If a line in the entries below includes "который", pick it out and copy it.

*** Block opens ***

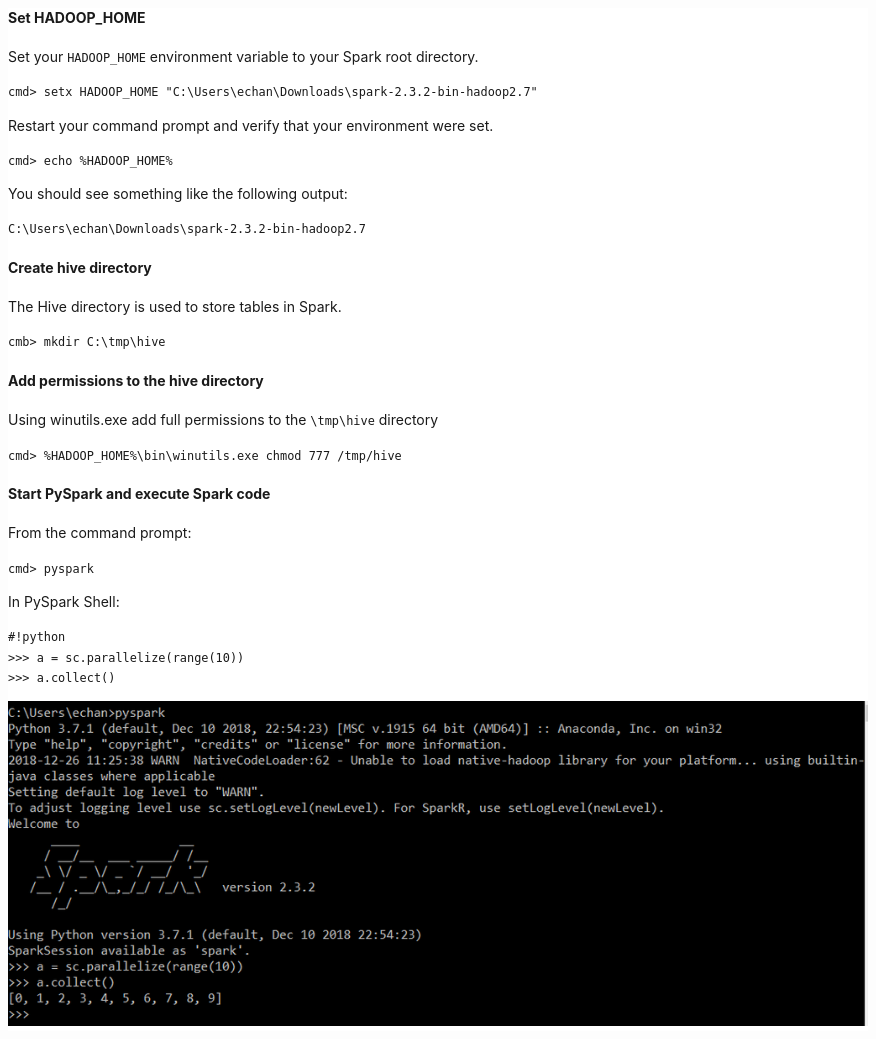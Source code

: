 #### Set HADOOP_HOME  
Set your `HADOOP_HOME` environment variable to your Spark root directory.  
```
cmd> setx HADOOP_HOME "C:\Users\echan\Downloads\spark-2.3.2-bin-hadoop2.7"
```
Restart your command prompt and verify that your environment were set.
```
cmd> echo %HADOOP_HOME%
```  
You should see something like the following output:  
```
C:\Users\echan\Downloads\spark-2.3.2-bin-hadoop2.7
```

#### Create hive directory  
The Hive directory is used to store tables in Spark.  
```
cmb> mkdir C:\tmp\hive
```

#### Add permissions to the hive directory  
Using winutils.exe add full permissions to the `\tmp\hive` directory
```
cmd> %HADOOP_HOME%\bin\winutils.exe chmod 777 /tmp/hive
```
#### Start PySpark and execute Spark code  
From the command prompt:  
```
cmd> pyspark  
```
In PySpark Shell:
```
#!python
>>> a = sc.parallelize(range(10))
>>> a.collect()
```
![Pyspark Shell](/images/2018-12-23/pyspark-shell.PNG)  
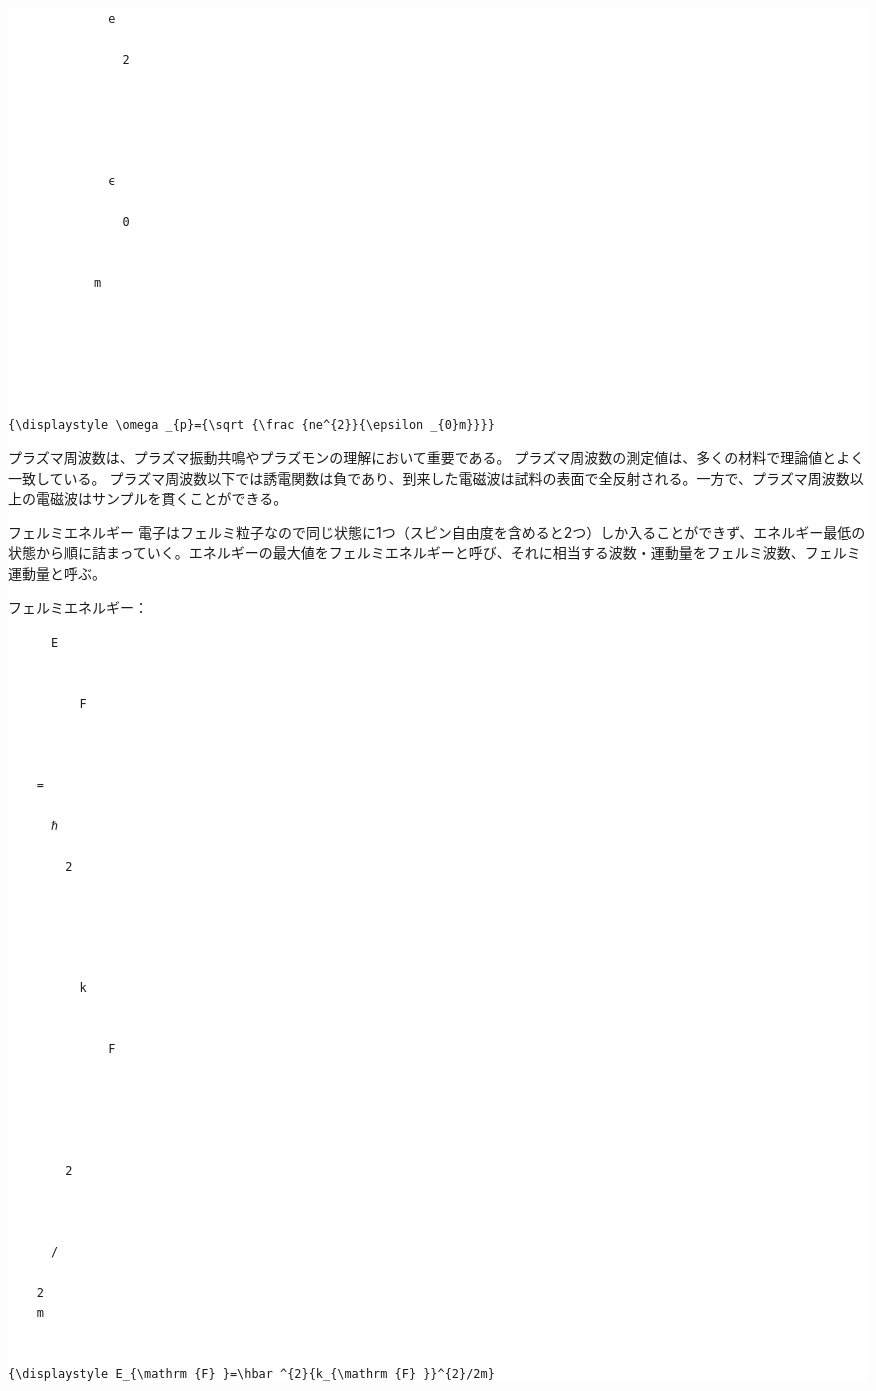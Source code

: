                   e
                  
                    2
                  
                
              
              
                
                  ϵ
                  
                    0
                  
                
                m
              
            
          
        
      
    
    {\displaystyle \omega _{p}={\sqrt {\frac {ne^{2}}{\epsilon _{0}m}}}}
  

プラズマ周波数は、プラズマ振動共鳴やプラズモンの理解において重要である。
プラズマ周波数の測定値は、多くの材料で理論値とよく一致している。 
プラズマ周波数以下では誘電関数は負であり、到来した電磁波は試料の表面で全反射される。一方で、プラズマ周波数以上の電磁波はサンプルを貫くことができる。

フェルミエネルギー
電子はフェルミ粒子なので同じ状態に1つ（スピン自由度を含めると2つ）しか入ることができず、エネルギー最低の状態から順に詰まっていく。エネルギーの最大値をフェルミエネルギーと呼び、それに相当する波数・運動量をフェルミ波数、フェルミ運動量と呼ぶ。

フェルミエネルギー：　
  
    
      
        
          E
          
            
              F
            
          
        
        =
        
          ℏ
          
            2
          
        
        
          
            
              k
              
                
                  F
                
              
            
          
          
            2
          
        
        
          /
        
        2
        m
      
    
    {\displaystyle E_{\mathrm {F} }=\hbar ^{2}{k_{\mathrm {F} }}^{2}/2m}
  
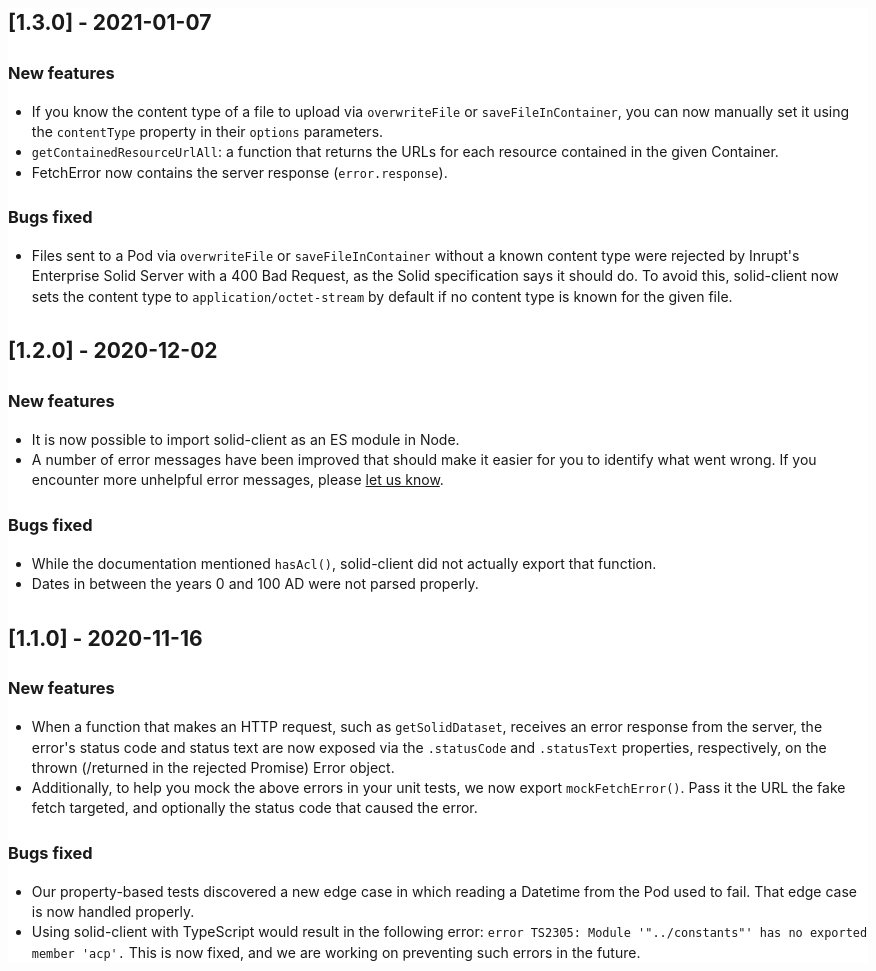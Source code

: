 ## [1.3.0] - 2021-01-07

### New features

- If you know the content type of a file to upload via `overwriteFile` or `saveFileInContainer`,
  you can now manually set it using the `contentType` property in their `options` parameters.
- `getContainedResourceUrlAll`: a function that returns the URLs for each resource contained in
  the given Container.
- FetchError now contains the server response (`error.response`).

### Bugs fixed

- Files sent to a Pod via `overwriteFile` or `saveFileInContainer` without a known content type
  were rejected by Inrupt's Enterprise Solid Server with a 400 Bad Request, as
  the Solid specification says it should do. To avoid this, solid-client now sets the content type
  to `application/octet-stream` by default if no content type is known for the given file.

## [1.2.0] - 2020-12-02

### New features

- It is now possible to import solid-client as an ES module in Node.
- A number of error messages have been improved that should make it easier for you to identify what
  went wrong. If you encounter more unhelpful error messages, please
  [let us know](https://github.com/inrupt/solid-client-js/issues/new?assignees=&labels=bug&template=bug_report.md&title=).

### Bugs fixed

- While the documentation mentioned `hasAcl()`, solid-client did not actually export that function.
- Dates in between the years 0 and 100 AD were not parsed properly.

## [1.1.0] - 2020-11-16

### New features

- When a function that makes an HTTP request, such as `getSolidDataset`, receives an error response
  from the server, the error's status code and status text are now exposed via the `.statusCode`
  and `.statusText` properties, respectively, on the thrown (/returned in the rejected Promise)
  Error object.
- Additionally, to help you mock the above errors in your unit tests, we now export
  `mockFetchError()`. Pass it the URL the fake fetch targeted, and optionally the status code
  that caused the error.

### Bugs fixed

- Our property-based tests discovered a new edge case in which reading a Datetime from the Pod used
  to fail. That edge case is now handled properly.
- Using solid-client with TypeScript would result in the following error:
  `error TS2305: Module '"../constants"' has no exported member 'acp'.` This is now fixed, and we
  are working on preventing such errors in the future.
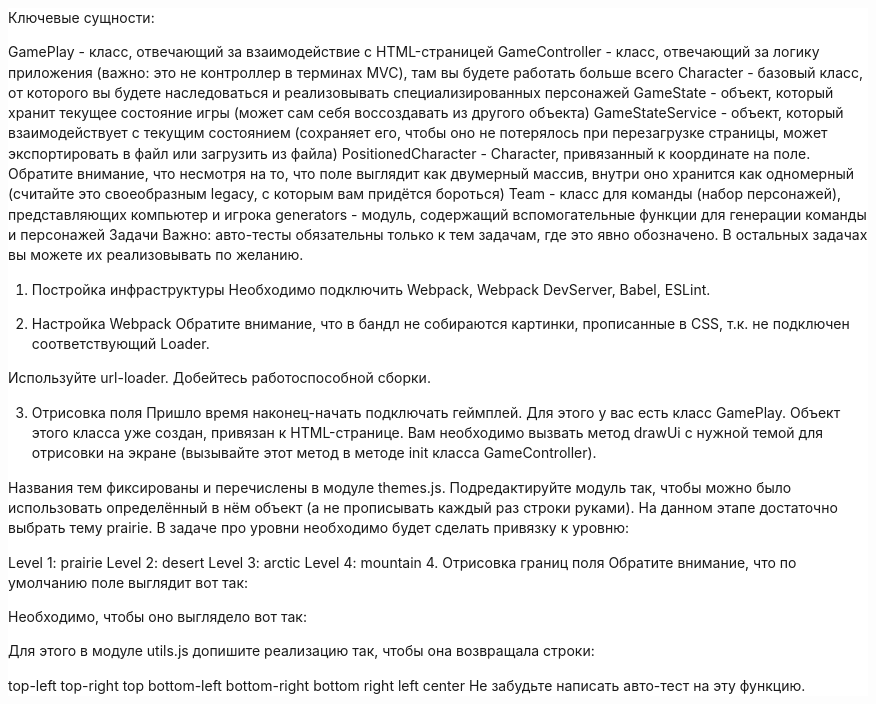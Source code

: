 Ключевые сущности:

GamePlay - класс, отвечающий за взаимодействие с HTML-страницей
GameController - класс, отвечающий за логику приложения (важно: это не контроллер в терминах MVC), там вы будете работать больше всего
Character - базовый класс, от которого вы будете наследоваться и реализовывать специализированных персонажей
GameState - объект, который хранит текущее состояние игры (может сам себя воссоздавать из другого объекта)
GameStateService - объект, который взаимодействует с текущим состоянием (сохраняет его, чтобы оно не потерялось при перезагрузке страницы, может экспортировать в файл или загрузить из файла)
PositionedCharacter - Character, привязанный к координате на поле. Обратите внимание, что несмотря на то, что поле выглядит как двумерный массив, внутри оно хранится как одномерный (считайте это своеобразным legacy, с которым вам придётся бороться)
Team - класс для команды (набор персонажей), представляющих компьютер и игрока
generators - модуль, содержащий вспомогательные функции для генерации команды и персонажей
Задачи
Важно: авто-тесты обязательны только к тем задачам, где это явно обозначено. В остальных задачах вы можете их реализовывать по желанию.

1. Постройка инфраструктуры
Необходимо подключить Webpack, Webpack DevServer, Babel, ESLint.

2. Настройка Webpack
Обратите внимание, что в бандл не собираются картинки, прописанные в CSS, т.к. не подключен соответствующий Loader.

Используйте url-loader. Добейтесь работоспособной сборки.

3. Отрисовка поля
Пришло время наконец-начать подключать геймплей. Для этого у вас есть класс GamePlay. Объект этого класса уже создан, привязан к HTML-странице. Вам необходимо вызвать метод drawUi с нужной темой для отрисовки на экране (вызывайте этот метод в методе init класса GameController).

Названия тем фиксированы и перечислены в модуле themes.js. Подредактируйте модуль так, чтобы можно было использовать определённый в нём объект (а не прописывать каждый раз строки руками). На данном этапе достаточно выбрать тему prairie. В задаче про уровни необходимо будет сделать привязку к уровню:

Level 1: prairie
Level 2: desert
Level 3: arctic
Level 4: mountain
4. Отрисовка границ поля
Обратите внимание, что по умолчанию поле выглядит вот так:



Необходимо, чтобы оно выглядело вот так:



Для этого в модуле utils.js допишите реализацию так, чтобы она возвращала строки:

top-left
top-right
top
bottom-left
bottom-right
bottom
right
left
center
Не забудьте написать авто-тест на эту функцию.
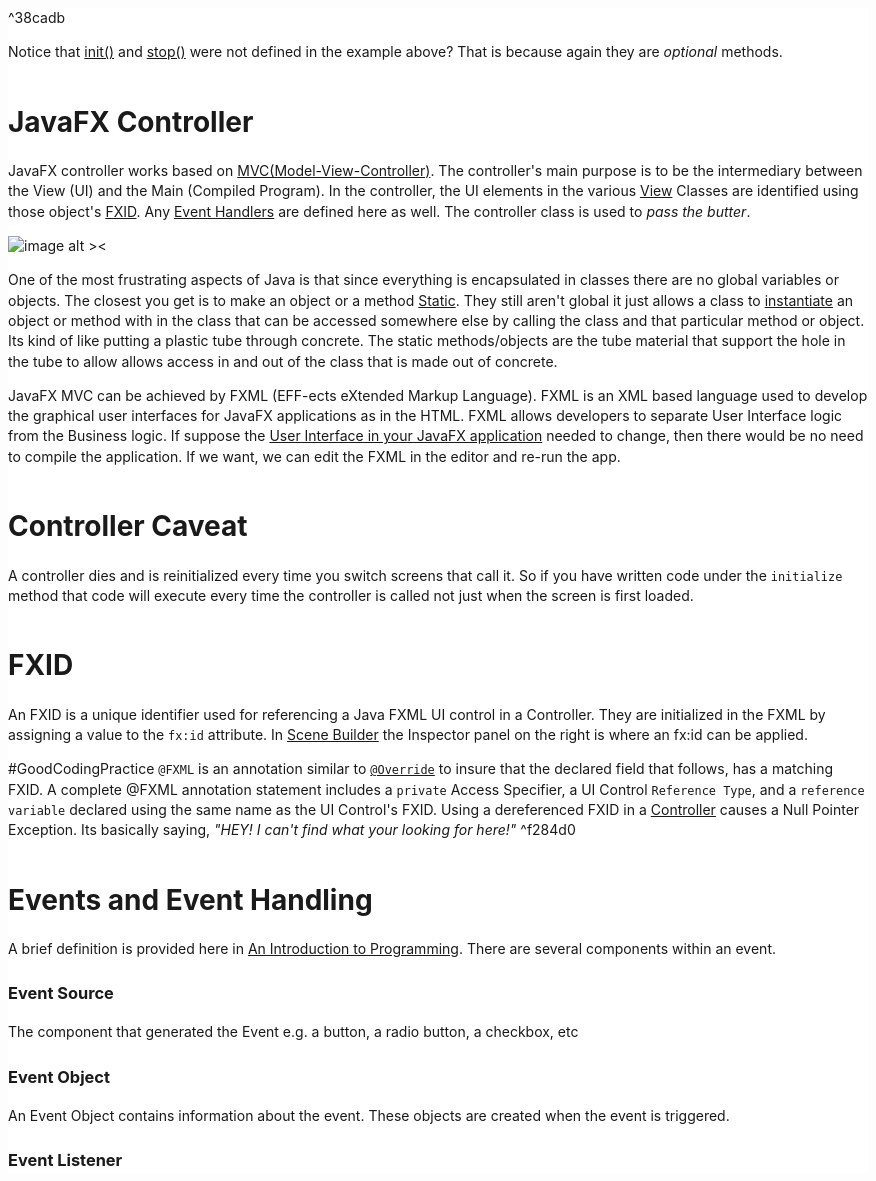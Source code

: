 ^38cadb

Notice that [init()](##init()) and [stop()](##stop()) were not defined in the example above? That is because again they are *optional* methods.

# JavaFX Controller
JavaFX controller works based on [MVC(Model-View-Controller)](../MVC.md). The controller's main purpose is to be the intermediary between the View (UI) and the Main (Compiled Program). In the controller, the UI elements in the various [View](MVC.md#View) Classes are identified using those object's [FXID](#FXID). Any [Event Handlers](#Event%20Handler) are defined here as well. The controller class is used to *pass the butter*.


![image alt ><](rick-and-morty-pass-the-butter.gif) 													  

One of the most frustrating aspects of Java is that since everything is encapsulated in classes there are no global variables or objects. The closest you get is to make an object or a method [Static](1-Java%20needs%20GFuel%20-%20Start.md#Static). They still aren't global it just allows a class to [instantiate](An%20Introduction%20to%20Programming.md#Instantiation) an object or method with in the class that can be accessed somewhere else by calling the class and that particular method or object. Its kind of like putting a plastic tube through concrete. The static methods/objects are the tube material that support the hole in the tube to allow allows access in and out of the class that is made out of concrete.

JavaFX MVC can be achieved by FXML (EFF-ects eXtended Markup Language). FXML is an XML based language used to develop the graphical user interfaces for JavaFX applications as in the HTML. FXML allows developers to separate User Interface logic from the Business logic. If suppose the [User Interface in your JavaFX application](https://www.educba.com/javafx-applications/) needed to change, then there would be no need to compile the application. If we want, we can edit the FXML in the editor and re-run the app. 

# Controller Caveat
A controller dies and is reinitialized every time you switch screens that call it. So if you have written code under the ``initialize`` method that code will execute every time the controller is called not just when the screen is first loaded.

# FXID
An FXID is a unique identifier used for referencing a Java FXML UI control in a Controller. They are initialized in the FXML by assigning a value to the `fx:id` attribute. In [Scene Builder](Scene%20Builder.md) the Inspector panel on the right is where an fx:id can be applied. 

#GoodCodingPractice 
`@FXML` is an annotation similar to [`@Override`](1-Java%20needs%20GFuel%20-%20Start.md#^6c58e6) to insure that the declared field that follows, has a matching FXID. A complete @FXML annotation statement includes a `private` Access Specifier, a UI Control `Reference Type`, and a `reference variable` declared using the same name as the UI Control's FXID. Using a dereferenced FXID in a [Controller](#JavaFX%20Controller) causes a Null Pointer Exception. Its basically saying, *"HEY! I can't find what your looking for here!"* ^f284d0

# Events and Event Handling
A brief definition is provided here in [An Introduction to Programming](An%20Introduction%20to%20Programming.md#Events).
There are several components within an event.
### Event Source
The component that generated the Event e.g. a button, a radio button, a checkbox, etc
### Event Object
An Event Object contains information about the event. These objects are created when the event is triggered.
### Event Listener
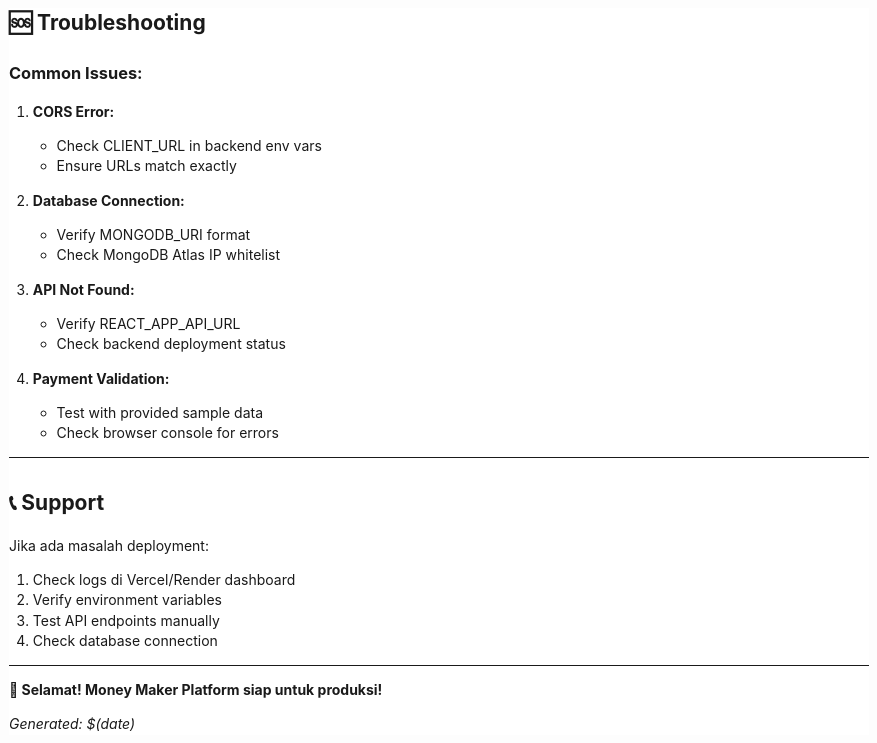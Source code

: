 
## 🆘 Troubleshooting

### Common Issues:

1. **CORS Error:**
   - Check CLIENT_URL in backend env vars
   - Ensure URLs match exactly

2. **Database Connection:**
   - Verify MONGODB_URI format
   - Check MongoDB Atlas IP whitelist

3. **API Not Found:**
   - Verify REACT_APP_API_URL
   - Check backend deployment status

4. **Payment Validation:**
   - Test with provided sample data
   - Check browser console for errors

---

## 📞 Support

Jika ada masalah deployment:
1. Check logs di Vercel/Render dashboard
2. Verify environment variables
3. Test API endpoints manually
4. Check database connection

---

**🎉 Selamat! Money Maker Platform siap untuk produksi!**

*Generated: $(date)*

*** Block closes ***

**SOLUTION FOR THIS PROBLEM**
GameState - объект, который хранит текущее состояние игры (может сам себя воссоздавать из другого объекта)
GameStateService - объект, который взаимодействует с текущим состоянием (сохраняет его, чтобы оно не потерялось при перезагрузке страницы, может экспортировать в файл или загрузить из файла)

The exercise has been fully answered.